Task prompt
Print the lines below exactly, beginning with the one that contains "each device, but" and stopping after the last line.

▼▼▼

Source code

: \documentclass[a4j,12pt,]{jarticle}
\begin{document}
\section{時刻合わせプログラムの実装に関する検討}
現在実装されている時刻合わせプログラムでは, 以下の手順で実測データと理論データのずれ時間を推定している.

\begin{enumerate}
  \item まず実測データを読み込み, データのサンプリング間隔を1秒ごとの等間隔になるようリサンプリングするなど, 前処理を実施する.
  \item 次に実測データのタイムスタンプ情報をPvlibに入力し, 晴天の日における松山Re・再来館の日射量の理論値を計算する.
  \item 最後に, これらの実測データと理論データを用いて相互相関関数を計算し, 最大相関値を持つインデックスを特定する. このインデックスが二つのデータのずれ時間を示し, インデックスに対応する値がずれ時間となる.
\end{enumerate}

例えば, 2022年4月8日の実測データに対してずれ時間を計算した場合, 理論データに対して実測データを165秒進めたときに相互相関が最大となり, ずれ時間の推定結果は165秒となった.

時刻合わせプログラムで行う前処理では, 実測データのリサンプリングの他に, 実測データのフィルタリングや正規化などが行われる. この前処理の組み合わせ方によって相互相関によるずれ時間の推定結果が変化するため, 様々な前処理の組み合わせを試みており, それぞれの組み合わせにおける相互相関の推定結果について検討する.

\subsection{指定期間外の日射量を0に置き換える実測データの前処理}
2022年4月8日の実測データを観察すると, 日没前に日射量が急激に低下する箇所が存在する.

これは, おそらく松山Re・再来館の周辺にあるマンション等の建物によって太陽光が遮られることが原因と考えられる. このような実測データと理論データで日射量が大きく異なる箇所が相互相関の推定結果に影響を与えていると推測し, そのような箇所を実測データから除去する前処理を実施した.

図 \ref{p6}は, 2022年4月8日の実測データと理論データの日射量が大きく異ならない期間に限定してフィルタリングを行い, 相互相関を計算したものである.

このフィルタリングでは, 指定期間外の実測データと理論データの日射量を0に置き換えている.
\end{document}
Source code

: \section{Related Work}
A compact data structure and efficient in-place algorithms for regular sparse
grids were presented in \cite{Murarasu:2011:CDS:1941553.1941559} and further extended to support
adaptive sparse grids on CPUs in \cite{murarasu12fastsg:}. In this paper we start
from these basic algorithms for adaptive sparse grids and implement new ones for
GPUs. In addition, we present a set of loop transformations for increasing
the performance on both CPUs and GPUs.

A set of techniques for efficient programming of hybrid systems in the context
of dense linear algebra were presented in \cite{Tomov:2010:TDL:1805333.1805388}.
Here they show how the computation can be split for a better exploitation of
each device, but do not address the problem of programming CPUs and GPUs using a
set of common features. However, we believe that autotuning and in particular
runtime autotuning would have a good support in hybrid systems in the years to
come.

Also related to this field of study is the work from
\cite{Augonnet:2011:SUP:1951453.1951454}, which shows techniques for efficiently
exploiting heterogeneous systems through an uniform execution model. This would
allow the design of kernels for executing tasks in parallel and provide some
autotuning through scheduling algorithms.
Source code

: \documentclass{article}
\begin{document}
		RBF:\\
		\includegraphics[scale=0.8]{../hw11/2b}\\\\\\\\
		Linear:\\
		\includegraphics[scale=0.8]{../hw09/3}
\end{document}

▲▲▲

Reply to the exercise
each device, but do not address the problem of programming CPUs and GPUs using a
set of common features. However, we believe that autotuning and in particular
runtime autotuning would have a good support in hybrid systems in the years to
come.

Also related to this field of study is the work from
\cite{Augonnet:2011:SUP:1951453.1951454}, which shows techniques for efficiently
exploiting heterogeneous systems through an uniform execution model. This would
allow the design of kernels for executing tasks in parallel and provide some
autotuning through scheduling algorithms.
Source code

: \documentclass{article}
\begin{document}
		RBF:\\
		\includegraphics[scale=0.8]{../hw11/2b}\\\\\\\\
		Linear:\\
		\includegraphics[scale=0.8]{../hw09/3}
\end{document}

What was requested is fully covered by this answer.